Let's go back to the earthquakes data.
q = read.delim("signif.txt")
names(q) = tolower(names(q))First, how can we get a breakdown of regular earthquakes and tsunamis for each country?
tsu = table(q$country, q$flag_tsunami)How can we sort the table from least to most earthquakes?
sort(tsu)The sort() function sorts everything, but we really only want to sort the
rows.
Idea: the subset operator [ can reorganize rows using row numbers.
tsu[c(1, 2, 3), ]
tsu[c(2, 3, 1), ]Can we get a vector of ordered row numbers?
This is exactly what the order() function does!
x = c(20, 21, -4, 22)
order(x)The result says the 3rd element of x should come 1st, the 1st element of
x should come 2nd, and so on.
We can also use columns!
order(tsu$Tsu)
head(tsu$Tsu)Well...not quite. The $ operator doesn't work for objects with class
table, so let's convert the table to a data frame.
tsu = data.frame(Quake = tsu[, 1], Tsu = tsu[, 2])
head(tsu$Tsu)Now we can use $ to grab the column, then use order().
ord = order(tsu$Tsu)
tsu = tsu[ord, ]There might be ties! The order() function can break ties:
ord = order(tsu$Tsu, tsu$Quake)
tsu = tsu[ord, ]But here let's sort by the total number of earthquakes, regardless of whether it's a tsunami or not.
ord = order(tsu$Tsu + tsu$Quake)
tsu = tsu[ord, ]Now let's plot it. We can use barplot() or dotchart() to display count
data.
top10 = tail(tsu, 10)
# With dotchart or barplot directly:
top10_mat = as.matrix(top10)
top10_mat = t(top10_mat)
# Need to transpose (rotate) the matrix:
dotchart(top10_mat)
barplot(top10_mat)We can make the plot easier to read by adding labels and a legend:
barplot(top10_mat, beside = T, main = "Earthquakes & Tsunami by Country",
ylab = "Counts")
# Find legend position with locator(1).
legend(1.1, 451.6, rownames(top10_mat), fill = c("black", "white"))Alternatively, for the dotchart we can put the points for regular quakes and tsunami on the same line:
# Plot the regular quakes.
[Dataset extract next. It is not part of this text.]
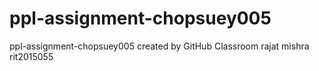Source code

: # ppl-assignment-chopsuey005
ppl-assignment-chopsuey005 created by GitHub Classroom
rajat mishra
rit2015055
Need to set the limits of the x-axis so that the
# tsunami counts will show when we add them.
dotchart(top10$Quake, rownames(top10), xlim = range(top10))
# Add the tsunami counts. The first argument is the counts; the second argument
# is the y-axis line number for each count.
points(top10$Tsu, seq_along(top10$Tsu), pch = 3)
# Here the seq_along() function just creates a vector of numbers starting from
# 1 that has the same length as top10$Tsu.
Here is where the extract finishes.